:: Exercise prompt ::
Your task is to filter the data below down to the lines holding "educators".

[Records contained in a dataset]

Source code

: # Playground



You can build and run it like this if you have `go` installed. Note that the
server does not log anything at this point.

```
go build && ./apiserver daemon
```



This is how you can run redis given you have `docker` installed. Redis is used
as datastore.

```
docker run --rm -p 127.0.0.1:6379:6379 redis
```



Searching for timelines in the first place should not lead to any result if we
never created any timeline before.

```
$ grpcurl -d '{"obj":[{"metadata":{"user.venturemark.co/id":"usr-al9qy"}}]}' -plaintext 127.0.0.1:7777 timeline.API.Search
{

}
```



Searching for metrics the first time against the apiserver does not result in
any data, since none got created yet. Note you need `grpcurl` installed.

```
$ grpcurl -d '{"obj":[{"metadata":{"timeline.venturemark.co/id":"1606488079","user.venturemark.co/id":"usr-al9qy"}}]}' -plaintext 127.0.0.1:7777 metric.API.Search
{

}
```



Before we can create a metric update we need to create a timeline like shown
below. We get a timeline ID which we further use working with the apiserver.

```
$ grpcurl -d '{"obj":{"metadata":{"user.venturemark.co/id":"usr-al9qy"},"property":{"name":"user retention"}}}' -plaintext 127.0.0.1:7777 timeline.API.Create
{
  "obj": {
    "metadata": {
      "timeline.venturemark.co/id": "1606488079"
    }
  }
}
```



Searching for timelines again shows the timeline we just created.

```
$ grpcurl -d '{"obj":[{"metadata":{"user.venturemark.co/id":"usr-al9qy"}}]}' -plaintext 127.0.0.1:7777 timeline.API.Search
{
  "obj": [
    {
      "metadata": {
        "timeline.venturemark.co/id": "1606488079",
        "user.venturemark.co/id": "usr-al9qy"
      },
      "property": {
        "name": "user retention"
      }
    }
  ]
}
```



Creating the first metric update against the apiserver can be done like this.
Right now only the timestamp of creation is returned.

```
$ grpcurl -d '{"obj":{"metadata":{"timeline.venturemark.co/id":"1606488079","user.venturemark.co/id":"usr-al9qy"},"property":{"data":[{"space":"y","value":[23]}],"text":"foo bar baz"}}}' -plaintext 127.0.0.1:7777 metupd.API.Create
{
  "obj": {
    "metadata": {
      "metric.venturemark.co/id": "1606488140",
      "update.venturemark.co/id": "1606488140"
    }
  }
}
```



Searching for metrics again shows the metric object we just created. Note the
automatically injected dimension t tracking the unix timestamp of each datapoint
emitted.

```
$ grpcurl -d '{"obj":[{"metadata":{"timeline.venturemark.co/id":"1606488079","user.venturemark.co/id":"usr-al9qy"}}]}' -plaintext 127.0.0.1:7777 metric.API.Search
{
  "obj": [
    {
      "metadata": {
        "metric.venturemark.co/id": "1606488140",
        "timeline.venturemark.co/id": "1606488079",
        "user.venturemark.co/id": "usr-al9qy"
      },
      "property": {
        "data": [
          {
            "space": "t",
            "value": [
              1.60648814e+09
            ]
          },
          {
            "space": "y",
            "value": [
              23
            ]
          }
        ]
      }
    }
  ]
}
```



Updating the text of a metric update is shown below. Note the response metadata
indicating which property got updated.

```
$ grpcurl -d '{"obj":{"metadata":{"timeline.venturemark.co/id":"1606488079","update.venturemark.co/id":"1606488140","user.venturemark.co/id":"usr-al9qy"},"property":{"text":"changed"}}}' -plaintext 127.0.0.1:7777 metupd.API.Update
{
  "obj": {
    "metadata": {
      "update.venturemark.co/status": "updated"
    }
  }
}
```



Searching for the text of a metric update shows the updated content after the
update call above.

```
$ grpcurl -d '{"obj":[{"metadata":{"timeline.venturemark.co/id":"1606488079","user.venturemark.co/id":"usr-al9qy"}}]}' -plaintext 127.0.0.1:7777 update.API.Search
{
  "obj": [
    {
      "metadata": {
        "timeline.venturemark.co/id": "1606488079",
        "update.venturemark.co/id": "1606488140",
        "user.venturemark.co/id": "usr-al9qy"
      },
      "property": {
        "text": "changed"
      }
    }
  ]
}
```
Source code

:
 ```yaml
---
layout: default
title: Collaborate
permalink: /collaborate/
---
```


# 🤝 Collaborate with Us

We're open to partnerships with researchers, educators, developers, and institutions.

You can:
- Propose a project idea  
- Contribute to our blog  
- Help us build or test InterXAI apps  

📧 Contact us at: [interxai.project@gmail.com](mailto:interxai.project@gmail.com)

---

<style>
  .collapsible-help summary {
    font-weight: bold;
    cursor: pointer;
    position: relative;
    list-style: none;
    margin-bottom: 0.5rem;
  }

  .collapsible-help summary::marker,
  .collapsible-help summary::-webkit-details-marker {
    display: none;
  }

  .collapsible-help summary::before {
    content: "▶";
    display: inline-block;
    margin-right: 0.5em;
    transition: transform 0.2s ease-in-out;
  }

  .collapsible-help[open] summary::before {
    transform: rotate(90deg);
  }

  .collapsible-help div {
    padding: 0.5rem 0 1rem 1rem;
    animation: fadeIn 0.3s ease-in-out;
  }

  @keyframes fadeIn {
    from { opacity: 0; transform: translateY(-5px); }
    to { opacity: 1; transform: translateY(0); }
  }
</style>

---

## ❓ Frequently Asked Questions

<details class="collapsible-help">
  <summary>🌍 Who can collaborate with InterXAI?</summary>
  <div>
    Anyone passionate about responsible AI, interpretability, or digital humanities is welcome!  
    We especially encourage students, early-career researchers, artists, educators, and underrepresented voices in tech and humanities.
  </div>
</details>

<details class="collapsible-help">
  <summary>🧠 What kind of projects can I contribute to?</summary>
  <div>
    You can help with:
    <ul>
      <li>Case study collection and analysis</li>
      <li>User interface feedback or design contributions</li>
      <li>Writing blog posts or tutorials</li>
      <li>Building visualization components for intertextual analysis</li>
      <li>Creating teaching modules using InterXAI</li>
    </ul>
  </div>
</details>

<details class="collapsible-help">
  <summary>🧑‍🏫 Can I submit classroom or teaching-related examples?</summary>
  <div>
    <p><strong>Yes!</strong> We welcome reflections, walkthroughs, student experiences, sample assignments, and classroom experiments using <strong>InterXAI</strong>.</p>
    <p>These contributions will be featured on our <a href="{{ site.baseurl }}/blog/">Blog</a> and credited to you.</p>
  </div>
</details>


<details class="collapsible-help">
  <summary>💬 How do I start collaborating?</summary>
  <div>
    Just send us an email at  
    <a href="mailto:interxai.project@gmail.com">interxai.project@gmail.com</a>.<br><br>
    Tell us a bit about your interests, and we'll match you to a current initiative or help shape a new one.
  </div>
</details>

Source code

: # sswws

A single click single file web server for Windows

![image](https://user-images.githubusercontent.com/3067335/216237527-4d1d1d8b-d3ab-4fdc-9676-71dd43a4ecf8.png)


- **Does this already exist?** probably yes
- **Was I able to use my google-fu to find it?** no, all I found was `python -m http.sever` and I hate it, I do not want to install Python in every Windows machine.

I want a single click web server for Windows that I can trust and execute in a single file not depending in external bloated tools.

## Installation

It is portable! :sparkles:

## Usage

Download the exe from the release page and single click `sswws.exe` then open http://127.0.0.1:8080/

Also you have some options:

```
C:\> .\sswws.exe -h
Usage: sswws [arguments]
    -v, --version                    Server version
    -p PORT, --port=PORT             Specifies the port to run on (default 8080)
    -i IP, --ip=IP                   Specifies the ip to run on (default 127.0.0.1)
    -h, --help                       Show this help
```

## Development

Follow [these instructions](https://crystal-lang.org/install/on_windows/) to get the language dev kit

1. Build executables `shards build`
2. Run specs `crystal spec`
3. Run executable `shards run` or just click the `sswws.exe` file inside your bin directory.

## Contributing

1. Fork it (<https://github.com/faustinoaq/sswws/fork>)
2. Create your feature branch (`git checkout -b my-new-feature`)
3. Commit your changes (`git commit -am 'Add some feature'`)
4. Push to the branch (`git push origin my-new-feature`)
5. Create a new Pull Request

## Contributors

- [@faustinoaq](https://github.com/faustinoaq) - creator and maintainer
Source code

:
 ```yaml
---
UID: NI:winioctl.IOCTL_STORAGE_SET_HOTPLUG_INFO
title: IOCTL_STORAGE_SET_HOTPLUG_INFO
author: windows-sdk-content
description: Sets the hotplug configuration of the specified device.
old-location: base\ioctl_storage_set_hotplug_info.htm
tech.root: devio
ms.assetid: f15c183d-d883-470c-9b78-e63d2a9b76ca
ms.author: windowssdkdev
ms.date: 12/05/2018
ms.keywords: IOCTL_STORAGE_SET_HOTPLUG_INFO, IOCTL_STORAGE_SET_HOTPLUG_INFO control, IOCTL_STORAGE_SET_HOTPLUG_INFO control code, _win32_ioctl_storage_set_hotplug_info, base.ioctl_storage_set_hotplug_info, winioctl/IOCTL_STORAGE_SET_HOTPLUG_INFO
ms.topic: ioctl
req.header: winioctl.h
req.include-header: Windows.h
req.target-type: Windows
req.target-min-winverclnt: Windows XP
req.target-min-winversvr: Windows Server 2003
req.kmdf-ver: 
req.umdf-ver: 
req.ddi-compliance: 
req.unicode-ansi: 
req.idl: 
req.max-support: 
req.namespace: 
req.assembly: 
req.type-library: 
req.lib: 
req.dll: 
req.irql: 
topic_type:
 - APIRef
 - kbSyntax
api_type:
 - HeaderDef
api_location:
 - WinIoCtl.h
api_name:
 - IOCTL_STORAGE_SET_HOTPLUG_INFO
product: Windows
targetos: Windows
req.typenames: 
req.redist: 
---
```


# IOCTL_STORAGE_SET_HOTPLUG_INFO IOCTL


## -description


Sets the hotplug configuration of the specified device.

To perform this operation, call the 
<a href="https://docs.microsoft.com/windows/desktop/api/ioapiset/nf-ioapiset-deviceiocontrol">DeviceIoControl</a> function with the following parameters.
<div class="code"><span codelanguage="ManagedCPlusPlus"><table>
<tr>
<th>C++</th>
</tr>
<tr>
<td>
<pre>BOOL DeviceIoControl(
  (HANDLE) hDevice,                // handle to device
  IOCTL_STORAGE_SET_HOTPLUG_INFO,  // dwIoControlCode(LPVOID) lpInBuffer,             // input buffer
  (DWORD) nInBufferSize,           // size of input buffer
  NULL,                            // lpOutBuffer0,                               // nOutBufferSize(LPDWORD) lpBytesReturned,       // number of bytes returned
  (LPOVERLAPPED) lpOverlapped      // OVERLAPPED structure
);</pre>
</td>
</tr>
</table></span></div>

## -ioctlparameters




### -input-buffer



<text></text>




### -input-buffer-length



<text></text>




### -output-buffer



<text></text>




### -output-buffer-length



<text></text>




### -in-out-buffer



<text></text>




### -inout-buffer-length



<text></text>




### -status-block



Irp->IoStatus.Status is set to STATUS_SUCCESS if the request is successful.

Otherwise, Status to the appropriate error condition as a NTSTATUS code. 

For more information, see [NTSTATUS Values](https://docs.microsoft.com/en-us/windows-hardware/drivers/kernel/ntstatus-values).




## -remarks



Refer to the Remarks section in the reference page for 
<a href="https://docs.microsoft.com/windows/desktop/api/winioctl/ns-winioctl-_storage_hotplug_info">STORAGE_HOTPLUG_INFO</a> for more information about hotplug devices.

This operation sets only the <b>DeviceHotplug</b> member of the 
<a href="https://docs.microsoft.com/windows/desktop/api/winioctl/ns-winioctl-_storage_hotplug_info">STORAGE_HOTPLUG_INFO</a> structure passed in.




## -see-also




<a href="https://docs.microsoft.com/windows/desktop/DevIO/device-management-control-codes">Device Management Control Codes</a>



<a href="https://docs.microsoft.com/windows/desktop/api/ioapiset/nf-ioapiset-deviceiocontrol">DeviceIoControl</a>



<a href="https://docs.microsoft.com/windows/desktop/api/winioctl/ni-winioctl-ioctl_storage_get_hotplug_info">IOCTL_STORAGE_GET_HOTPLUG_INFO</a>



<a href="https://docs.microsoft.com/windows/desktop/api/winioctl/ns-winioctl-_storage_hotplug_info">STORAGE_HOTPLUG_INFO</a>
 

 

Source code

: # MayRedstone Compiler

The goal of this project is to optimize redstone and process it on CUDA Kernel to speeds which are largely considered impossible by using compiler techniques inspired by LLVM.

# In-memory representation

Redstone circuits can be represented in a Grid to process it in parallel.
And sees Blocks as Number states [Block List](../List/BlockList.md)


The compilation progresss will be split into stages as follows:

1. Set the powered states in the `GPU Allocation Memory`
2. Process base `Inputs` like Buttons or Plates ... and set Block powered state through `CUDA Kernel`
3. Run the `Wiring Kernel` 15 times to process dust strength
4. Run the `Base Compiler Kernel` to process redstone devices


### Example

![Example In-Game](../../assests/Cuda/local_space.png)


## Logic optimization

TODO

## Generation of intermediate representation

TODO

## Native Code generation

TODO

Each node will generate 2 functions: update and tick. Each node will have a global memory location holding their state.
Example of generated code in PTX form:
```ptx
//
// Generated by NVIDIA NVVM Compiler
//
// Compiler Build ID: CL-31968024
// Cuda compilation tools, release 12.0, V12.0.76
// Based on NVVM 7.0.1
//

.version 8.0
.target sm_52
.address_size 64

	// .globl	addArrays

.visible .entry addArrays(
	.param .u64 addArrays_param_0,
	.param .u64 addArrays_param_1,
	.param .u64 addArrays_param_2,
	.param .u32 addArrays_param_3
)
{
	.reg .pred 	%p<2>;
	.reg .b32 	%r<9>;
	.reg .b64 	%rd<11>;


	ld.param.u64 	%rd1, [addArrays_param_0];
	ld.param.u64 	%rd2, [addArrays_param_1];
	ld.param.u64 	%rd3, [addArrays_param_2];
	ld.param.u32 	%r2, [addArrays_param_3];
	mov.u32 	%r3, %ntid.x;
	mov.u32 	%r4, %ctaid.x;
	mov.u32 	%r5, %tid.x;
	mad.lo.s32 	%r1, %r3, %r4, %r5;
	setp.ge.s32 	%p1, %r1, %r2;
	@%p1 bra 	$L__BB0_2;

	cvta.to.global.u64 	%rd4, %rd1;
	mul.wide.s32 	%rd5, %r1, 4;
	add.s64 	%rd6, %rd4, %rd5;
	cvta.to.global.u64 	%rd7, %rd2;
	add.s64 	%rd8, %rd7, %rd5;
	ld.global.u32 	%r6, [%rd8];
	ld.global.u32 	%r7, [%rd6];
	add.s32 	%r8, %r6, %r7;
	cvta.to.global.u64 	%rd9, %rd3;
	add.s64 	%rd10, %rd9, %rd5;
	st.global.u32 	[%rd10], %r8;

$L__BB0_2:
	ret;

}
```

:: Answer to the exercise ::
We're open to partnerships with researchers, educators, developers, and institutions.
    We especially encourage students, early-career researchers, artists, educators, and underrepresented voices in tech and humanities.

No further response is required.